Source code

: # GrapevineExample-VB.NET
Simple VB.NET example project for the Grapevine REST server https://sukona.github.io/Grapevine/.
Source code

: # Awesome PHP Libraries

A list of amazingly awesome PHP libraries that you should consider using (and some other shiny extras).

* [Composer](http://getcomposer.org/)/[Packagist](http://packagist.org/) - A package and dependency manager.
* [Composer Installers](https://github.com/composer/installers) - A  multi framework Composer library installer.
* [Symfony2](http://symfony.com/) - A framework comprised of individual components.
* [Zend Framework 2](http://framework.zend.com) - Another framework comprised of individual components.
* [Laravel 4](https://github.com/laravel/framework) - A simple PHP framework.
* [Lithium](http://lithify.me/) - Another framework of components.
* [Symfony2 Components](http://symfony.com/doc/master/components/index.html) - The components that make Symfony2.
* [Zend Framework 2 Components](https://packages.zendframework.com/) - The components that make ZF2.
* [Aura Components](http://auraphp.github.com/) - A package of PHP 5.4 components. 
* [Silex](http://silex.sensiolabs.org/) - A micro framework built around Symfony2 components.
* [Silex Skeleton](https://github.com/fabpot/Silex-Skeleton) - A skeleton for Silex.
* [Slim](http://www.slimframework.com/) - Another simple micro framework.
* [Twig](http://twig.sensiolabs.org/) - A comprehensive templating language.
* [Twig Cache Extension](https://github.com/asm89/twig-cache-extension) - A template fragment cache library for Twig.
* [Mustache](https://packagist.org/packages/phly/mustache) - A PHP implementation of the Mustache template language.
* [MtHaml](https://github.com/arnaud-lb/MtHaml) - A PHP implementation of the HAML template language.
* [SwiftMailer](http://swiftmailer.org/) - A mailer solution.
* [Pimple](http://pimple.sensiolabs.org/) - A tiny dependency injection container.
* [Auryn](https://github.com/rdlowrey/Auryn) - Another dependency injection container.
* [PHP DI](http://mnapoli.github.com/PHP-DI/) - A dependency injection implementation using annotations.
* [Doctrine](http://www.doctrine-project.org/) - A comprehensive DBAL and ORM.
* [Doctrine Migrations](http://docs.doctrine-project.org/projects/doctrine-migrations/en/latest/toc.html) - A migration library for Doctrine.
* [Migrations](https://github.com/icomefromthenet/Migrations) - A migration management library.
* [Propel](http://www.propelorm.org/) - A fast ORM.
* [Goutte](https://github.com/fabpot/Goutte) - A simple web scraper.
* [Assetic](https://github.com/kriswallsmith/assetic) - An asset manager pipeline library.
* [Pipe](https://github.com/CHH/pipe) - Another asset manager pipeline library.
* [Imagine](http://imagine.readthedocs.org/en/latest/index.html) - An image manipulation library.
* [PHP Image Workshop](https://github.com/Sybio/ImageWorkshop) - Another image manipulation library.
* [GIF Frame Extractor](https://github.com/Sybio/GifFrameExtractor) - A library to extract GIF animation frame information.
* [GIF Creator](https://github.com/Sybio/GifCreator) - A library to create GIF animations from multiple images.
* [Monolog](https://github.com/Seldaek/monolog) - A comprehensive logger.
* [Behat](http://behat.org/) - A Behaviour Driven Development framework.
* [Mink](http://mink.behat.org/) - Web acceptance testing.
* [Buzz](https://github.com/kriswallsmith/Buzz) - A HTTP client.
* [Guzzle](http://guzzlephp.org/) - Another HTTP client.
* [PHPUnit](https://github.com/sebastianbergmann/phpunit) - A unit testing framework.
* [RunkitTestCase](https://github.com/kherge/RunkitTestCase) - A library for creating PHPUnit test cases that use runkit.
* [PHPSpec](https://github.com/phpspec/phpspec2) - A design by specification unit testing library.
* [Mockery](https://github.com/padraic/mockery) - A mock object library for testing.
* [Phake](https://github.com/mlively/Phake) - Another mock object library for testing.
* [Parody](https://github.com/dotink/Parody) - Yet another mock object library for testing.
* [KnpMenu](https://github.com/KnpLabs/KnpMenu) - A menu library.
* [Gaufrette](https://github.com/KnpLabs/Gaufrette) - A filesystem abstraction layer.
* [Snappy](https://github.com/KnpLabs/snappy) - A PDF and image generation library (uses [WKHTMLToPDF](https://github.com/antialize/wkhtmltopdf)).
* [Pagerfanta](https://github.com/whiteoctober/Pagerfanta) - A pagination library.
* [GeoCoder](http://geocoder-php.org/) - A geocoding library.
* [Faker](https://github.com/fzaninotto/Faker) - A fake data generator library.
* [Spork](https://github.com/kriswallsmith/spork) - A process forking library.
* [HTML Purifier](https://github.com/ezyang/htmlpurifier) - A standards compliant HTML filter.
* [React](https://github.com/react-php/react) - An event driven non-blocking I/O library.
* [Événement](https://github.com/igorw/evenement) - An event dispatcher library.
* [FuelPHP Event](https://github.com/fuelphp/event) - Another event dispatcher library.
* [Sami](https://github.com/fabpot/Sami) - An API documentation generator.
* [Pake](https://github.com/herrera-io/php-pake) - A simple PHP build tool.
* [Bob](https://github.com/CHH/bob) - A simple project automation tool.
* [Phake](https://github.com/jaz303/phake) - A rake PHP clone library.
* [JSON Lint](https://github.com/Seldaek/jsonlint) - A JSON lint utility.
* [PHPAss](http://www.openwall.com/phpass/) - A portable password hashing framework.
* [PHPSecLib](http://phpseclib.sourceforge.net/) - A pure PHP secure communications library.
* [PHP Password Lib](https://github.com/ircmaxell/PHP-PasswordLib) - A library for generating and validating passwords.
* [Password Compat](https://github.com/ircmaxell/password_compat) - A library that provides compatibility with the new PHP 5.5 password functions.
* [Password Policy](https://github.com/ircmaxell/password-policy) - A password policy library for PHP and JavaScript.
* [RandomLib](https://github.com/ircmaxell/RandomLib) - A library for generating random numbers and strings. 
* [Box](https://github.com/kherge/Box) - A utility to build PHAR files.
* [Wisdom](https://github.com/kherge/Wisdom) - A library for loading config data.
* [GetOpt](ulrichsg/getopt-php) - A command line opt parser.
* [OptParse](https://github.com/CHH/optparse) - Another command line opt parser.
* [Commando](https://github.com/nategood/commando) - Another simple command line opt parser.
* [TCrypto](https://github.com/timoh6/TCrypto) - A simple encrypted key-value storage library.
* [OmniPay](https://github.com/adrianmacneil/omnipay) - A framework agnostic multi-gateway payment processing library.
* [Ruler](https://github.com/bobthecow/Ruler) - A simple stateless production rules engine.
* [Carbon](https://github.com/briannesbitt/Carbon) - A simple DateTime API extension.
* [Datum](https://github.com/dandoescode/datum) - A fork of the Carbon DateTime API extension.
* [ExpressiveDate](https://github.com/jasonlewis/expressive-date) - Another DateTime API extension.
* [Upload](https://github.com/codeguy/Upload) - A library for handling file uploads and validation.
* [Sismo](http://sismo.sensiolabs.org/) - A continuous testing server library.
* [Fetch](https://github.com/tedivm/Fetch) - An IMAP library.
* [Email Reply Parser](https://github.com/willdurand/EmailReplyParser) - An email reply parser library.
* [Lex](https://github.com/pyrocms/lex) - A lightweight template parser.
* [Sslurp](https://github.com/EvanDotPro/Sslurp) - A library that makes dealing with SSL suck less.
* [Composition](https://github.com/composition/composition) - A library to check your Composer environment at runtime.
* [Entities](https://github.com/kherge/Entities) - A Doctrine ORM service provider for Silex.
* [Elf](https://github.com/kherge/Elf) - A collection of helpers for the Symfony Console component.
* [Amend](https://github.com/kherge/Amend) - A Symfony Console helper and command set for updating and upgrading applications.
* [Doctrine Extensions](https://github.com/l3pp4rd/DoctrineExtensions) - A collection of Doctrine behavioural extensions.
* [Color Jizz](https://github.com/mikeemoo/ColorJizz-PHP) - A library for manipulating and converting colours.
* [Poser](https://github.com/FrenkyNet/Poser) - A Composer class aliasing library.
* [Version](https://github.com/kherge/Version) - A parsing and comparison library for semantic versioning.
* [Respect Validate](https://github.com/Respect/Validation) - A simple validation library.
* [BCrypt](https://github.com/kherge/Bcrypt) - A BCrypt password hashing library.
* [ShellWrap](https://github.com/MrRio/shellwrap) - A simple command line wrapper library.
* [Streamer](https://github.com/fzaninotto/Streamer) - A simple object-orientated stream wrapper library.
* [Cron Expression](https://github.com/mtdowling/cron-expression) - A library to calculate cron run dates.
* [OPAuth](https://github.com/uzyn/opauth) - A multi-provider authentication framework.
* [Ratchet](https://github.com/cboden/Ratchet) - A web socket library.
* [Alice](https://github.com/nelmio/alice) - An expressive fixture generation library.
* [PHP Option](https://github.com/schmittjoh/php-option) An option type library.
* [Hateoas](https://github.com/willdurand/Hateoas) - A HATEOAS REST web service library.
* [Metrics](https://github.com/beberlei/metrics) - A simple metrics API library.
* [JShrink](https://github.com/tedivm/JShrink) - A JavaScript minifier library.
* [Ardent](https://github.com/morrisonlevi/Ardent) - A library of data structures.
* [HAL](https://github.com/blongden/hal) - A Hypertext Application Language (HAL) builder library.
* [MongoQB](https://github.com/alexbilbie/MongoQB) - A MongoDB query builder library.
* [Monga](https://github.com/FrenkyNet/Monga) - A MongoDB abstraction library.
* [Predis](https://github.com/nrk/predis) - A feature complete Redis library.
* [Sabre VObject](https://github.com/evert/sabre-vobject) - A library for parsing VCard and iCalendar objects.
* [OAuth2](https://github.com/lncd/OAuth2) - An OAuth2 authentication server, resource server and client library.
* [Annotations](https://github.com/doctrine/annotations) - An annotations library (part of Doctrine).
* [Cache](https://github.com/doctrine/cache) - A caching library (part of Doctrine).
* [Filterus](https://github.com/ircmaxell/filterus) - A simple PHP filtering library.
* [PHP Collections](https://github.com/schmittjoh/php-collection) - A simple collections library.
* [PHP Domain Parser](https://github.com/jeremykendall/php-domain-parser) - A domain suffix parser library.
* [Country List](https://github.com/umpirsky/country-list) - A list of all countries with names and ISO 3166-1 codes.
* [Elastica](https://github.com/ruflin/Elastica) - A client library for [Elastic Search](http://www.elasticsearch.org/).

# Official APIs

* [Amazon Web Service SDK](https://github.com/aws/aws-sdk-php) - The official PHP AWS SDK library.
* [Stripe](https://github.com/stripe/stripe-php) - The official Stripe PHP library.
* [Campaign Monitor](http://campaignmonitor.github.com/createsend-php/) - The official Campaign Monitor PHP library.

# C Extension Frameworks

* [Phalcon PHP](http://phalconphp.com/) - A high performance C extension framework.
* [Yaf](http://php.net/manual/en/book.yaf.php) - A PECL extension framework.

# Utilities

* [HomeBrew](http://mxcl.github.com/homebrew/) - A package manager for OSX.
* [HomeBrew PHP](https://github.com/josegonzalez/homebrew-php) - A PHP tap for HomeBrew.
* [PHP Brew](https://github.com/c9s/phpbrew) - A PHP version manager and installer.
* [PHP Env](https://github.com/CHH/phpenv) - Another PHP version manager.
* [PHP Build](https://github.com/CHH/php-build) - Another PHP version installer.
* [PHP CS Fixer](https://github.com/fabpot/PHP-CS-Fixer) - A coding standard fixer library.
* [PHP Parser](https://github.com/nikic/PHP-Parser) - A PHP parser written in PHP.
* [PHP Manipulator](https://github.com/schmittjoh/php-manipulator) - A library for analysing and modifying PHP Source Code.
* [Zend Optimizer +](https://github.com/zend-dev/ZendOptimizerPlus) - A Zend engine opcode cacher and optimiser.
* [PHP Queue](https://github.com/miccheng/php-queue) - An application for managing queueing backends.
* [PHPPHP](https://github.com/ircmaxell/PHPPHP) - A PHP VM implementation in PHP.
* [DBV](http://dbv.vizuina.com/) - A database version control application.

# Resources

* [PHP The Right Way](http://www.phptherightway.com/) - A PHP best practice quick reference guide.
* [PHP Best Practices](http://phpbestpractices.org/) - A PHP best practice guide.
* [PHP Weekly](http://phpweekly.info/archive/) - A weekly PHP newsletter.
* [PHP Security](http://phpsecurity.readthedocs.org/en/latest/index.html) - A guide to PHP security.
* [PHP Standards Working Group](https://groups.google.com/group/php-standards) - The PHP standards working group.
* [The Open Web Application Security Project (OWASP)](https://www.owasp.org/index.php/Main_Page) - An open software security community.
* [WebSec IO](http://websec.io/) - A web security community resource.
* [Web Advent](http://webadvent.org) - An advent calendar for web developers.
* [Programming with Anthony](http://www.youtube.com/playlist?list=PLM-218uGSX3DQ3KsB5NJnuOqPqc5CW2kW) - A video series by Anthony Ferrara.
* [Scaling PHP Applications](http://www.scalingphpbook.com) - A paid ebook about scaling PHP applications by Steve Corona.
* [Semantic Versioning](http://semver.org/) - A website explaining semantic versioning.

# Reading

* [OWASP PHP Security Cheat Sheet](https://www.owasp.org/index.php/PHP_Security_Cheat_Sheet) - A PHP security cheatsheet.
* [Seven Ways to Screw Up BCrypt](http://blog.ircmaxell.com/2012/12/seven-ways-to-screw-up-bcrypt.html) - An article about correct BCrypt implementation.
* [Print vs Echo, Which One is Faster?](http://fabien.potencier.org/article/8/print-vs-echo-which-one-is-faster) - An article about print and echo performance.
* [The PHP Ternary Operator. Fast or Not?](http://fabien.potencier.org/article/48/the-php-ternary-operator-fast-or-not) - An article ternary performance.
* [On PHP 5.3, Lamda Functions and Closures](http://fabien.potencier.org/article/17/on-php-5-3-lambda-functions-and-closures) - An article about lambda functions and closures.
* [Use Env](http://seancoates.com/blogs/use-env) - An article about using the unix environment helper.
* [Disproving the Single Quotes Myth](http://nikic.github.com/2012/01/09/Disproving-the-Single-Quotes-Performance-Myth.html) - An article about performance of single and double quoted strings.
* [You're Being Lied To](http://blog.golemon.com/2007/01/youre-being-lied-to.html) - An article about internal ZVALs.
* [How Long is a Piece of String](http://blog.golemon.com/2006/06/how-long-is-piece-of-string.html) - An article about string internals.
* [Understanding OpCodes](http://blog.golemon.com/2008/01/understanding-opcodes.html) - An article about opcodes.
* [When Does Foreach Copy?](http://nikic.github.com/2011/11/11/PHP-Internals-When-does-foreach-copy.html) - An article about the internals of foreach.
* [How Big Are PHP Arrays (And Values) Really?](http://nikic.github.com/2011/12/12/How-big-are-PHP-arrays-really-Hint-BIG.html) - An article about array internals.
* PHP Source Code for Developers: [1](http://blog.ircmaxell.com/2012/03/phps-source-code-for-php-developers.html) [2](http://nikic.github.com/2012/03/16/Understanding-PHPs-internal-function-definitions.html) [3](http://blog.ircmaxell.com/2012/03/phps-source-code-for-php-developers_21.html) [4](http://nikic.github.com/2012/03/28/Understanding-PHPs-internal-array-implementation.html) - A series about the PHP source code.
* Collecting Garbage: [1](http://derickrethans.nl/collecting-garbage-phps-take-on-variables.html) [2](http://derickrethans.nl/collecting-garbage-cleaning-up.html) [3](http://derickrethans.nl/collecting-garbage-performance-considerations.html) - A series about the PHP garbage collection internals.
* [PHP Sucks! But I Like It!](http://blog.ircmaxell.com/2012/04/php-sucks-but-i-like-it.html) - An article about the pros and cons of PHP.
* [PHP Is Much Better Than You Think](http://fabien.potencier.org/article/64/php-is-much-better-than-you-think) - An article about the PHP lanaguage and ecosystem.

────

What the task requires: Copy each line of the listing that carries the word "migration".

Solved problem:
* [Doctrine Migrations](http://docs.doctrine-project.org/projects/doctrine-migrations/en/latest/toc.html) - A migration library for Doctrine.
* [Migrations](https://github.com/icomefromthenet/Migrations) - A migration management library.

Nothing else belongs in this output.